Records for processing:
--- --- ---

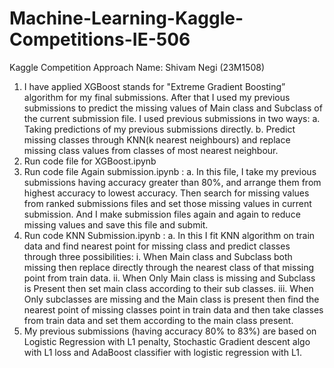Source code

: # Machine-Learning-Kaggle-Competitions-IE-506


Kaggle Competition Approach
Name: Shivam Negi (23M1508)
1)	I have applied XGBoost stands for "Extreme Gradient Boosting” algorithm for my final submissions. After that I used my previous submissions to predict the missing values of Main class and Subclass of the current submission file. I used previous submissions in two ways: 
  a.	Taking predictions of my previous submissions directly.
  b.	Predict missing classes through KNN(k nearest neighbours) and replace missing class values from classes of most nearest neighbour.
2)	Run code file for XGBoost.ipynb
3)	Run code file Again submission.ipynb :
  a.	In this file, I take my previous submissions having accuracy greater than 80%, and arrange them from highest accuracy to lowest accuracy. Then search for missing values from ranked submissions files and set those missing values in current submission. And I make submission files again and again to reduce missing values and save this file and submit.
4)	Run code KNN Submission.ipynb :
  a.	In this I fit KNN algorithm on train data and find nearest point for missing class and predict classes through three possibilities:
    i.	When Main class and Subclass both missing then replace directly through the nearest class of that missing point from train data.
    ii.	When Only Main class is missing and Subclass is Present then set main class according to their sub classes.
    iii.	When Only subclasses are missing and the Main class is present then find the nearest point of missing classes point in train data and then take classes from train data and set them according to the main class present.
5) My previous submissions (having accuracy 80% to 83%) are based on Logistic Regression with L1 penalty, Stochastic Gradient descent algo with L1 loss and AdaBoost classifier with logistic regression with L1.
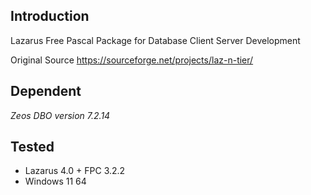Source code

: ## Introduction
Lazarus Free Pascal Package for Database Client Server Development 

Original Source https://sourceforge.net/projects/laz-n-tier/

## Dependent 
*Zeos DBO version 7.2.14*

## Tested
- Lazarus 4.0 + FPC 3.2.2
- Windows 11 64 

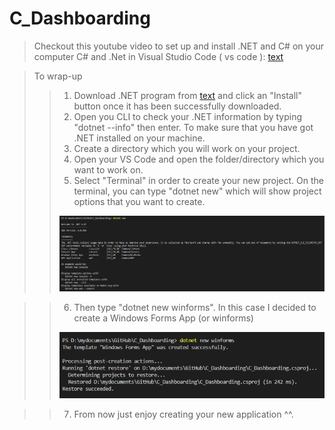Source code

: # C_Dashboarding

> Checkout this youtube video to set up and install .NET and C# on your computer C# and .Net in Visual Studio Code ( vs code ): [text](https://www.youtube.com/watch?v=GVmtPO-UEps)	
	
>To wrap-up 
>>	1. Download .NET program from [text](https://dotnet.microsoft.com/en-us/download/dotnet/thank-you/sdk-6.0.402-windows-x64-installer) and click an "Install" button once it has been successfully downloaded.
>>	2. Open you CLI to check your .NET information by typing "dotnet --info" then enter. To make sure that you have got .NET installed on your machine.
>>	3. Create a directory which you will work on your project.
>>	4. Open your VS Code and open the folder/directory which you want to work on.
>>	5. Select "Terminal" in order to create your new project. On the terminal, you can type "dotnet new" which will show project options that you want to create.
>> <img src="./winformsApp/documentation/images/dotnet_new_app_options.png" alt="Getting started" />
	
>>	6. Then type "dotnet new winforms". In this case I decided to create a Windows Forms App (or winforms)
>> <img src="./winformsApp/documentation/images/dotnet_chosen_new_app.png" alt="Getting started" />

>>	7. From now just enjoy creating your new application ^^.

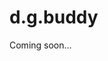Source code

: # d.g.buddy

Coming soon...

<!DOCTYPE html>
<html lang="en">
<head>
    <meta charset="UTF-8">
    <meta name="viewport" content="width=device-width, initial-scale=1.0">
    <meta name="viewport" content="width=device-width, initial-scale=1, maximum-scale=1, user-scalable=no">
    <title>DGBuddy</title>  
    <link rel="stylesheet" href="bootstrap/css/bootstrap.min.css">
    <link rel="stylesheet" href="css/font-awesome.min.css">
    <link rel="stylesheet" href="css/material-cards.css">
    <link rel="stylesheet" href="css/style1.css">    
</head>
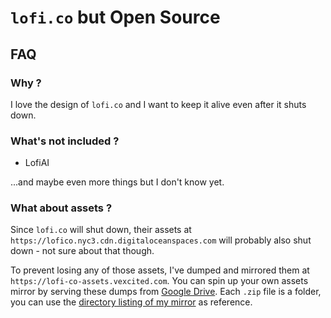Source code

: # `lofi.co` but Open Source

## FAQ

### Why ?

I love the design of `lofi.co` and I want to keep it alive even after it shuts down.

### What's not included ?

- LofiAI

...and maybe even more things but I don't know yet.

### What about assets ?

Since `lofi.co` will shut down, their assets at `https://lofico.nyc3.cdn.digitaloceanspaces.com` will probably also shut down - not sure about that though.

To prevent losing any of those assets, I've dumped and mirrored them at `https://lofi-co-assets.vexcited.com`. You can spin up your own assets mirror by serving these dumps from [Google Drive](https://drive.google.com/drive/folders/1ZBbENPYxs5mXB-1SIU-ftNBx9opRhhNl). Each `.zip` file is a folder, you can use the [directory listing of my mirror](https://lofi-co-assets.vexcited.com) as reference.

--- --- ---

Task to carry out: Leaving every picture out, write out exactly the lines from the beginning of the listing above to the line with "code file Again", inclusive.

Output below:
Source code

: # Machine-Learning-Kaggle-Competitions-IE-506


Kaggle Competition Approach
Name: Shivam Negi (23M1508)
1)	I have applied XGBoost stands for "Extreme Gradient Boosting” algorithm for my final submissions. After that I used my previous submissions to predict the missing values of Main class and Subclass of the current submission file. I used previous submissions in two ways: 
  a.	Taking predictions of my previous submissions directly.
  b.	Predict missing classes through KNN(k nearest neighbours) and replace missing class values from classes of most nearest neighbour.
2)	Run code file for XGBoost.ipynb
3)	Run code file Again submission.ipynb :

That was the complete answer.